Waking The Dead
By Lisa McCourt Hollar
Althea pounded on the ceiling with the end of the broom. “Scarlet, turn that music down.”
The whole house vibrated as the volume went up.
“I don’t know what I’m going to do with that girl. Stephen, will you go up there and tell her to turn it off?”
“Why do I have to?” her son asked.
“Because I’m your mother and I said to. I swear, that girl is going to wake the dead with that racket.”
Althea moved towards the stove to continue cooking the breakfast, Scarlet’s music had interrupted, but a scratching at the basement door froze her in her tracks. She stared at the door, confused. The scratching stopped and the knob jiggled. Someone was trying to open the door. That didn’t make any sense. No one was down there … well, except for Grandma and she was dead. Althea had killed her herself.
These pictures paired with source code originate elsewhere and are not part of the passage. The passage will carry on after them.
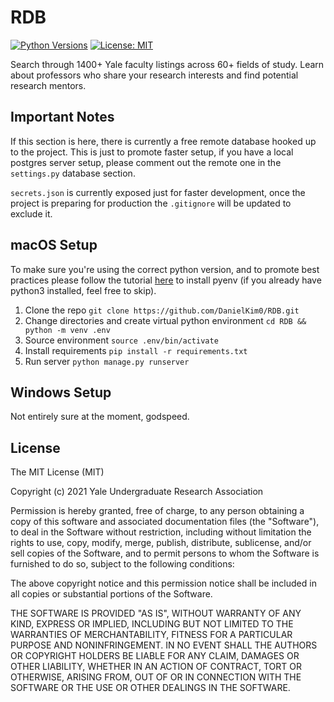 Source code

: # RDB

[![Python Versions](https://img.shields.io/pypi/pyversions/yt2mp3.svg)](https://www.python.org/downloads/release/python-386/)
[![License: MIT](https://img.shields.io/badge/License-MIT-yellow.svg)](https://opensource.org/licenses/MIT)
 
Search through 1400+ Yale faculty listings across 60+ fields of study. Learn about professors who share your research interests and find potential research mentors.

## Important Notes

If this section is here, there is currently a free remote database hooked up to the project. This is just to promote faster setup, if you have a local postgres server setup, please comment out the remote one in the `settings.py` database section.

`secrets.json` is currently exposed just for faster development, once the project is preparing for production the `.gitignore` will be updated to exclude it.
 
## macOS Setup

To make sure you're using the correct python version, and to promote best practices please follow the tutorial [here](https://github.com/pyenv/pyenv/blob/master/README.md) to install pyenv (if you already have python3 installed, feel free to skip).

1. Clone the repo
`git clone https://github.com/DanielKim0/RDB.git`
2. Change directories and create virtual python environment
`cd RDB && python -m venv .env`
3. Source environment
`source .env/bin/activate`
3. Install requirements
`pip install -r requirements.txt`
3. Run server
`python manage.py runserver`

## Windows Setup

Not entirely sure at the moment, godspeed.
 
## License
 
The MIT License (MIT)

Copyright (c) 2021 Yale Undergraduate Research Association

Permission is hereby granted, free of charge, to any person obtaining a copy of this software and associated documentation files (the "Software"), to deal in the Software without restriction, including without limitation the rights to use, copy, modify, merge, publish, distribute, sublicense, and/or sell copies of the Software, and to permit persons to whom the Software is furnished to do so, subject to the following conditions:

The above copyright notice and this permission notice shall be included in all copies or substantial portions of the Software.

THE SOFTWARE IS PROVIDED "AS IS", WITHOUT WARRANTY OF ANY KIND, EXPRESS OR IMPLIED, INCLUDING BUT NOT LIMITED TO THE WARRANTIES OF MERCHANTABILITY, FITNESS FOR A PARTICULAR PURPOSE AND NONINFRINGEMENT. IN NO EVENT SHALL THE AUTHORS OR COPYRIGHT HOLDERS BE LIABLE FOR ANY CLAIM, DAMAGES OR OTHER LIABILITY, WHETHER IN AN ACTION OF CONTRACT, TORT OR OTHERWISE, ARISING FROM, OUT OF OR IN CONNECTION WITH THE SOFTWARE OR THE USE OR OTHER DEALINGS IN THE SOFTWARE. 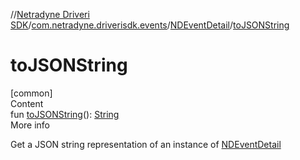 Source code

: //[Netradyne Driveri SDK](../../index.md)/[com.netradyne.driverisdk.events](../index.md)/[NDEventDetail](index.md)/[toJSONString](to-j-s-o-n-string.md)



# toJSONString  
[common]  
Content  
fun [toJSONString](to-j-s-o-n-string.md)(): [String](https://kotlinlang.org/api/latest/jvm/stdlib/kotlin/-string/index.html)  
More info  


Get a JSON string representation of an instance of [NDEventDetail](index.md)

  




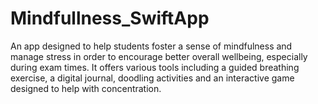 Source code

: # Mindfullness_SwiftApp
 An app designed to help students foster a sense of mindfulness and manage stress in order to encourage better overall wellbeing, especially during exam times. It offers various tools including a guided breathing exercise, a digital journal, doodling activities and an interactive game designed to help with concentration. 
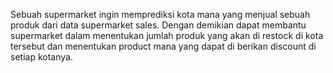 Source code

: Sebuah supermarket ingin memprediksi kota mana yang menjual sebuah produk dari data supermarket sales. Dengan demikian dapat membantu supermarket dalam menentukan jumlah produk yang akan di restock di kota tersebut dan menentukan product mana yang dapat di berikan discount di setiap kotanya.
“Mom?” Stephen asked, coming back through the kitchen door, backwards. Also coming through the door was Casey, Scarlet’s boyfriend. No one had seen him for three months, mainly because Althea had killed him and buried him with the magnolias. She hadn’t wanted Scarlet to know though, and now here he stood, the morning dew dripping from his rotting nose.
“Damn it,” Althea snapped, “how many times do I have to plant your ass?” She picked up the skillet and smacked Casey in the face with it. The eggs went flying across the room, hitting Grandma in the face as she stumbled through the basement door. Casey kind of bent backwards, his back making a sickening cracking sound … rigor mortis is a bitch when you’re dead … and then straightened back up. He smiled at Althea, revealing a row of decayed teeth covered with dirt and maggots. Althea pulled the skillet back, ready to swing again, but the thumping upstairs caught Casey’s attention. He turned, heading back into the living room and towards the stairs.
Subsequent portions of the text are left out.